Teaching Kitchen graduate and Veteran Michael Brumfield in the SLVHCS inpatient kitchen.

Veteran Michael Brumfield now works in the SLVHCS inpatient kitchen after graduating from The Teaching Kitchen, a unique partnership between SLVHCS, the Greater New Orleans Volunteers of America and the Fresh Food Factor. (Photo by Jamie Dannen)

By Jamie Dannen
Thursday, February 22, 2018

After almost a year, Veteran Michael Brumfield’s hard work is starting to bear fruit – as a full time cook at Southeast Louisiana Veterans Health Care System.

After he got out of the Army, Brumfield came back home to New Orleans, but fell on hard times, and eventually became homeless. Having nowhere else to go, he walked into the Community Resource and Referral Center (CRRC) and asked for help.

But it was a chance meeting in the CRRC with SLVHCS Medical Center Director Fernando Rivera that really gave him food for thought.

“I got to talking with the director of the hospital and he said you ought to go to this program we’re setting up,” said Brumfield. “So I went and applied for it and I got accepted.”

Brumfield is the first from a class of six that graduated last December from The Teaching Kitchen.
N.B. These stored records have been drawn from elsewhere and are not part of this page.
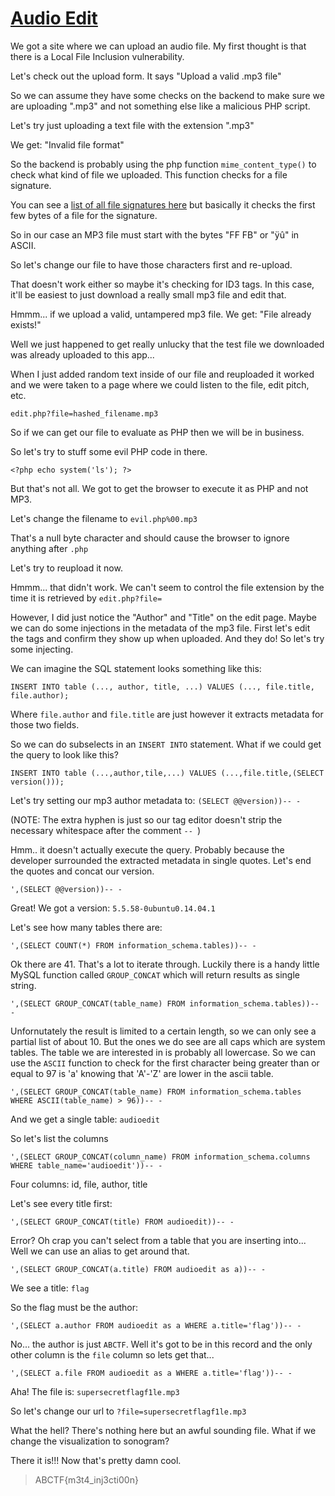 # [Audio Edit](https://web.ctflearn.com/audioedit)

We got a site where we can upload an audio file. My first thought is 
that there is a Local File Inclusion vulnerability.

Let's check out the upload form. It says "Upload a valid .mp3 file"

So we can assume they have some checks on the backend to make sure we 
are uploading ".mp3" and not something else like a malicious PHP script.

Let's try just uploading a text file with the extension ".mp3"

We get: "Invalid file format"

So the backend is probably using the php function `mime_content_type()` to 
check what kind of file we uploaded. This function checks for a file signature.

You can see a [list of all file signatures here](https://en.wikipedia.org/wiki/List_of_file_signatures) but basically it checks the first few bytes of a file for the signature.

So in our case an MP3 file must start with the bytes "FF FB" or "ÿû" in ASCII.

So let's change our file to have those characters first and re-upload.

That doesn't work either so maybe it's checking for ID3 tags. In this case, it'll be 
easiest to just download a really small mp3 file and edit that.

Hmmm... if we upload a valid, untampered mp3 file. We get: "File already exists!"

Well we just happened to get really unlucky that the test file we downloaded was already 
uploaded to this app...

When I just added random text inside of our file and reuploaded it worked and we were 
taken to a page where we could listen to the file, edit pitch, etc.

`edit.php?file=hashed_filename.mp3`

So if we can get our file to evaluate as PHP then we will be in business.

So let's try to stuff some evil PHP code in there. 

`<?php echo system('ls'); ?>`

But that's not all. We got to get the browser to execute it as PHP and not MP3.

Let's change the filename to `evil.php%00.mp3`

That's a null byte character and should cause the browser to ignore anything after `.php`

Let's try to reupload it now.

Hmmm... that didn't work. We can't seem to control the file extension by the time it is 
retrieved by `edit.php?file=`

However, I did just notice the "Author" and "Title" on the edit page. Maybe we can do some 
injections in the metadata of the mp3 file. First let's edit the tags and confirm they show up 
when uploaded. And they do! So let's try some injecting.

We can imagine the SQL statement looks something like this:

`INSERT INTO table (..., author, title, ...) VALUES (..., file.title, file.author);`

Where `file.author` and `file.title` are just however it extracts metadata for those two fields.

So we can do subselects in an `INSERT INTO` statement. What if we could get the query to 
look like this?

`INSERT INTO table (...,author,tile,...) VALUES (...,file.title,(SELECT version()));`

Let's try setting our mp3 author metadata to: `(SELECT @@version))-- -`

(NOTE: The extra hyphen is just so our tag editor doesn't strip the necessary whitespace 
after the comment `-- `)

Hmm.. it doesn't actually execute the query. Probably because the developer surrounded 
the extracted metadata in single quotes. Let's end the quotes and concat our version.

`',(SELECT @@version))-- -`

Great! We got a version: `5.5.58-0ubuntu0.14.04.1`

Let's see how many tables there are:

`',(SELECT COUNT(*) FROM information_schema.tables))-- -`

Ok there are 41. That's a lot to iterate through. Luckily there is a handy little 
MySQL function called `GROUP_CONCAT` which will return results as single string.

`',(SELECT GROUP_CONCAT(table_name) FROM information_schema.tables))-- -`

Unfornutately the result is limited to a certain length, so we can only see a partial list 
of about 10. But the ones we do see are all caps which are system tables. The table we are 
interested in is probably all lowercase. So we can use the `ASCII` function to check for 
the first character being greater than or equal to 97 is 'a' knowing that 'A'-'Z' are lower in the ascii 
table.

`',(SELECT GROUP_CONCAT(table_name) FROM information_schema.tables WHERE ASCII(table_name) > 96))-- -`

And we get a single table: `audioedit`

So let's list the columns

`',(SELECT GROUP_CONCAT(column_name) FROM information_schema.columns WHERE table_name='audioedit'))-- -`

Four columns: id, file, author, title

Let's see every title first:

`',(SELECT GROUP_CONCAT(title) FROM audioedit))-- -`

Error? Oh crap you can't select from a table that you are inserting into... Well we can use 
an alias to get around that.

`',(SELECT GROUP_CONCAT(a.title) FROM audioedit as a))-- -`

We see a title: `flag`

So the flag must be the author:

`',(SELECT a.author FROM audioedit as a WHERE a.title='flag'))-- -`

No... the author is just `ABCTF`. Well it's got to be in this record and the only other column 
is the `file` column so lets get that...

`',(SELECT a.file FROM audioedit as a WHERE a.title='flag'))-- -`

Aha! The file is: `supersecretflagf1le.mp3`

So let's change our url to `?file=supersecretflagf1le.mp3`

What the hell? There's nothing here but an awful sounding file. What if we change the 
visualization to sonogram?

There it is!!! Now that's pretty damn cool.

> ABCTF{m3t4_inj3cti00n}
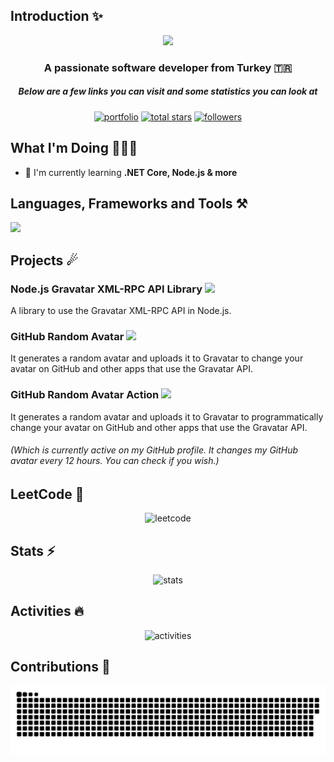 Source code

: ## Introduction ✨

<p align="center">
  <img
    src="https://readme-typing-svg.herokuapp.com?font=Noto+Sans&size=36&duration=3000&pause=1000&center=true&vCenter=true&random=false&width=435&height=60&lines=Hi+there+%F0%9F%91%8B;I'm+Serdar!" />
</p>

<h3 align="center">A passionate software developer from Turkey 🇹🇷</h3>
<h5 align="center">Below are a few links you can visit and some statistics you can look at</h5>

<p align="center">
  <a href="https://serdar-c.github.io">
    <img alt="portfolio" title="Portfolio"
      src="https://img.shields.io/badge/Portfolio-FF5722?style=for-the-badge&logo=todoist&logoColor=white" /></a>
  <a href="https://github.com/serdar-c?tab=repositories&sort=stargazers">
    <img alt="total stars" title="Total stars on GitHub"
      src="https://custom-icon-badges.demolab.com/github/stars/serdar-c?color=B8B92B&style=for-the-badge&labelColor=959532&logo=star" /></a>
  <a href="https://github.com/serdar-c">
    <img alt="followers" title="Follow me on Github"
      src="https://img.shields.io/github/followers/serdar-c?color=236ad3&style=for-the-badge&logo=github&label=Follow" /></a>
</p>

## What I'm Doing 👨🏽‍💻

- 🌱 I'm currently learning **.NET Core, Node.js & more**

## Languages, Frameworks and Tools ⚒️

<img src="https://skillicons.dev/icons?i=html,css,js,angular,react,dotnet,nodejs" />

## Projects ☄

### Node.js Gravatar XML-RPC API Library <img src="https://img.shields.io/badge/Private-D10000" />
A library to use the Gravatar XML-RPC API in Node.js.

### GitHub Random Avatar <img src="https://img.shields.io/badge/Private-D10000" />
It generates a random avatar and uploads it to Gravatar to change your avatar on GitHub and other apps that use the Gravatar API.

### GitHub Random Avatar Action <img src="https://img.shields.io/badge/Private-D10000" />
It generates a random avatar and uploads it to Gravatar to programmatically change your avatar on GitHub and other apps that use the Gravatar API.

###### (Which is currently active on my GitHub profile. It changes my GitHub avatar every 12 hours. You can check if you wish.)

## LeetCode 🚀

<p align="center">
  <img alt="leetcode" title="LeetCode"
    src="https://leetcard.jacoblin.cool/serdarc?theme=dark&font=Noto%20Sans" />
</p>

## Stats ⚡

<p align="center">
  <img alt="stats" title="Stats"
    src="https://github-readme-stats.vercel.app/api?username=serdar-c&hide_border=true&show_icons=true&count_private=true&theme=gruvbox&bg_color=151515" />
</p>

## Activities 🔥

<p align="center">
  <img alt="activities" title="Activities"
    src="https://github-readme-streak-stats.herokuapp.com/?user=serdar-c&theme=dark&hide_border=true&stroke=f53b3b" />
</p>

## Contributions 🐍

<picture>
  <source media="(prefers-color-scheme: dark)" srcset="https://raw.githubusercontent.com/serdar-c/serdar-c/output/github-contribution-grid-snake-dark.svg">
  <source media="(prefers-color-scheme: light)" srcset="https://raw.githubusercontent.com/serdar-c/serdar-c/output/github-contribution-grid-snake.svg">
  <img alt="github contribution grid snake animation" src="https://raw.githubusercontent.com/serdar-c/serdar-c/output/github-contribution-grid-snake.svg">
</picture>
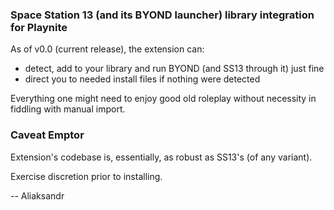 ### Space Station 13 (and its BYOND launcher) library integration for Playnite

As of v0.0 (current release), the extension can:
- detect, add to your library and run BYOND (and SS13 through it) just fine
- direct you to needed install files if nothing were detected

Everything one might need to enjoy good old roleplay without necessity in fiddling with manual import.

### Caveat Emptor

Extension's codebase is, essentially, as robust as SS13's (of any variant).

Exercise discretion prior to installing.

-- Aliaksandr
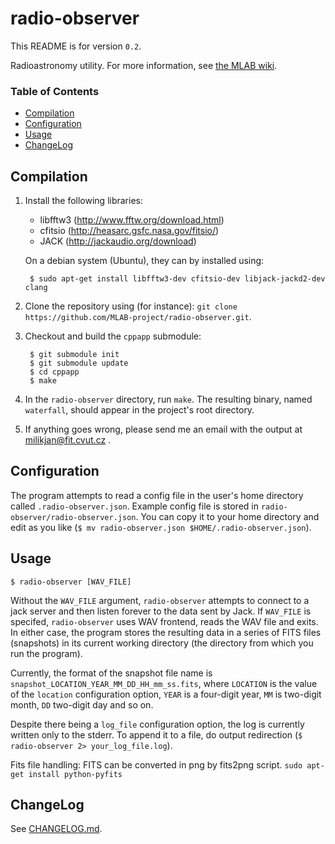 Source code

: radio-observer
==============

This README is for version `0.2`.

Radioastronomy utility. For more information, see [the MLAB wiki](http://wiki.mlab.cz/doku.php?id=en:programming_tasks#open-source_meteor_detection_toolkit).

### Table of Contents
* [Compilation](#compilation)
* [Configuration](#configuration)
* [Usage](#usage)
* [ChangeLog](#changelog)


Compilation
-----------

1. Install the following libraries:
      - libfftw3 (http://www.fftw.org/download.html)
      - cfitsio (http://heasarc.gsfc.nasa.gov/fitsio/)
      - JACK (http://jackaudio.org/download)
   
   On a debian system (Ubuntu), they can by installed using:
   
        $ sudo apt-get install libfftw3-dev cfitsio-dev libjack-jackd2-dev clang

2. Clone the repository using (for instance):
   `git clone https://github.com/MLAB-project/radio-observer.git`.
   
3. Checkout and build the `cppapp` submodule:
        
        $ git submodule init
        $ git submodule update
        $ cd cppapp
        $ make

4. In the `radio-observer` directory, run `make`. The resulting binary, named
   `waterfall`, should appear in the project's root directory.
5. If anything goes wrong, please send me an email with the output at
   milikjan@fit.cvut.cz .


Configuration
-------------

The program attempts to read a config file in the user's home directory called
`.radio-observer.json`. Example config file is stored in
`radio-observer/radio-observer.json`. You can copy it to your home directory
and edit as you like (`$ mv radio-observer.json $HOME/.radio-observer.json`).


Usage
-----

    $ radio-observer [WAV_FILE]

Without the `WAV_FILE` argument, `radio-observer` attempts to connect to a jack
server and then listen forever to the data sent by Jack. If `WAV_FILE` is
specifed, `radio-observer` uses WAV frontend, reads the WAV file and exits.  In
either case, the program stores the resulting data in a series of FITS files
(snapshots) in its current working directory (the directory from which you run
the program).

Currently, the format of the snapshot file name is
`snapshot_LOCATION_YEAR_MM_DD_HH_mm_ss.fits`, where `LOCATION` is the value of
the `location` configuration option, `YEAR` is a four-digit year, `MM` is
two-digit month, `DD` two-digit day and so on.

Despite there being a `log_file` configuration option, the log is currently
written only to the stderr.  To append it to a file, do output redirection (`$
radio-observer 2> your_log_file.log`).

Fits file handling: FITS can be converted in png by fits2png script. 
`sudo apt-get install python-pyfits`

ChangeLog
---------

See [CHANGELOG.md](CHANGELOG.md).


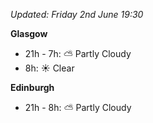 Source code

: *Updated: Friday 2nd June 19:30*

**Glasgow**

* 21h - 7h: :partly_sunny: Partly Cloudy
* 8h: :sunny: Clear

**Edinburgh**

* 21h - 8h: :partly_sunny: Partly Cloudy
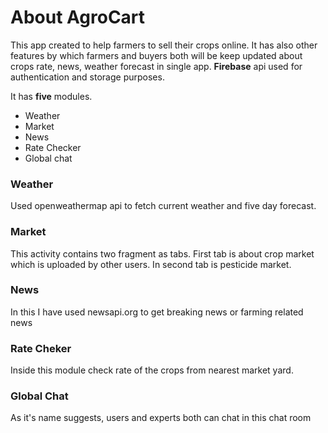 # About AgroCart

This app created to help farmers to sell their crops online. It has also other features by which farmers and buyers both will be keep updated about crops rate, news, weather forecast in single app. **Firebase** api used for authentication and storage purposes.
  
It has **five** modules.

- Weather
- Market
- News
- Rate Checker
- Global chat

### Weather

Used openweathermap api to fetch current weather and five day forecast.

### Market

This activity contains two fragment as tabs. First tab is about crop market which is uploaded by other users. In second tab is pesticide market.

### News

In this I have used newsapi.org to get breaking news or farming related news

### Rate Cheker

Inside this module check rate of the crops from nearest market yard.

### Global Chat

As it's name suggests, users and experts both can chat in this chat room 
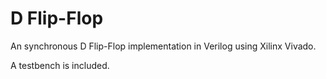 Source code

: # D Flip-Flop

An synchronous D Flip-Flop implementation in Verilog using Xilinx Vivado.

A testbench is included. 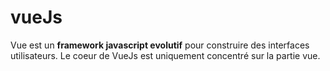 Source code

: # vueJs

Vue est un **framework javascript evolutif** pour construire des interfaces utilisateurs.
Le coeur de VueJs est uniquement concentré sur la partie vue.
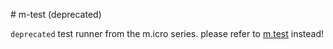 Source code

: # m-test (deprecated)

`deprecated` test runner from the m.icro series. please refer to [m.test](https://www.npmjs.com/package/m.test) instead!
The Teaching Kitchen is a partnership with SLVHCS, the Greater New Orleans Volunteers of America and the Fresh Food Factor, a program that provides local homeless or at-risk Veterans with culinary job skills that could help them obtain employment in any one of the city’s many restaurants.

“The program was intense and, at times, difficult, but fun,” said Brumfield.

Earlier this year, SLVHCS advertised for a full-time cook in the nutrition service. Brumfield applied for the job and got it, and now works in the inpatient kitchen preparing meals for patients and managing food deliveries and edible and non-edible inventory, supplies and cutlery, uniforms and many other kitchen-related items.

Brumfield goes on to say, “It feels great to be able to make sure the Veterans have good, quality food that tastes good. If the food isn’t good, you know Veterans are going to tell you. We make sure they get a good healthy meal.”

As for getting past homelessness, Brumfield has this advice for Veterans.

“You can do it — I was homeless, I didn’t have anywhere to go. I just kept pushing and pushing, and the opportunity came up, and I took it. You just can’t stop trying.”